[Source texts of formatted documents]
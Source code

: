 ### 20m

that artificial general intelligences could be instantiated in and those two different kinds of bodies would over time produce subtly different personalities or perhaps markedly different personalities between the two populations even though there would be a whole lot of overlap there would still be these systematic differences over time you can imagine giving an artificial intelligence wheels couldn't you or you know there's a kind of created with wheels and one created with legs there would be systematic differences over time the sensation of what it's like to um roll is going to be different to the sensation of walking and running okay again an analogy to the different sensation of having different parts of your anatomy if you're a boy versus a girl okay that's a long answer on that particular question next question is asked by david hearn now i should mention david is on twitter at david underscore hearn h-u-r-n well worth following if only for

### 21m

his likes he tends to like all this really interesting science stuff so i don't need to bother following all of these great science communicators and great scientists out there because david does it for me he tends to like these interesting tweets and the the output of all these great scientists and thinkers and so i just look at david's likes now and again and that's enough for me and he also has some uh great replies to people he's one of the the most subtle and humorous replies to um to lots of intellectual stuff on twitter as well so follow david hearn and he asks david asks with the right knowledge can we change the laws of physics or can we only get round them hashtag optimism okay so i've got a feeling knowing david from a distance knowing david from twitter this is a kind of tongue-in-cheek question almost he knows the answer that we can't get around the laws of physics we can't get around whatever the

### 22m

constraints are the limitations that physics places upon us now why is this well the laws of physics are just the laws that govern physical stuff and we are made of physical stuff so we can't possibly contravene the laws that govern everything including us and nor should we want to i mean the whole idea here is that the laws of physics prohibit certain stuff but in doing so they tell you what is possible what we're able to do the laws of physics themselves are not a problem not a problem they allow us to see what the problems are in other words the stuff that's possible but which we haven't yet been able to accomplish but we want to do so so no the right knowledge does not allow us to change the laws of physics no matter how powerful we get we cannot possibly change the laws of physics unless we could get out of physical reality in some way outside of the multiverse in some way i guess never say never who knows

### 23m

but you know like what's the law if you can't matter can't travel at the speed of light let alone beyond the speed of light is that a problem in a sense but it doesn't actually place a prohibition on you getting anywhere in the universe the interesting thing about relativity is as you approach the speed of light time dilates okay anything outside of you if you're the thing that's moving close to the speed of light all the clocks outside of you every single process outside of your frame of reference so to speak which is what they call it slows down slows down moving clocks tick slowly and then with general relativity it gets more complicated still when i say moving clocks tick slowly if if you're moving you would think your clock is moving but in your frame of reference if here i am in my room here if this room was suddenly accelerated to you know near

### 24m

*Problem requirements:*
Repeat only the stretch of lines that begins at the line containing "but you know" and ends at the last line above, both included.

*Response box:*
but you know like what's the law if you can't matter can't travel at the speed of light let alone beyond the speed of light is that a problem in a sense but it doesn't actually place a prohibition on you getting anywhere in the universe the interesting thing about relativity is as you approach the speed of light time dilates okay anything outside of you if you're the thing that's moving close to the speed of light all the clocks outside of you every single process outside of your frame of reference so to speak which is what they call it slows down slows down moving clocks tick slowly and then with general relativity it gets more complicated still when i say moving clocks tick slowly if if you're moving you would think your clock is moving but in your frame of reference if here i am in my room here if this room was suddenly accelerated to you know near

### 24m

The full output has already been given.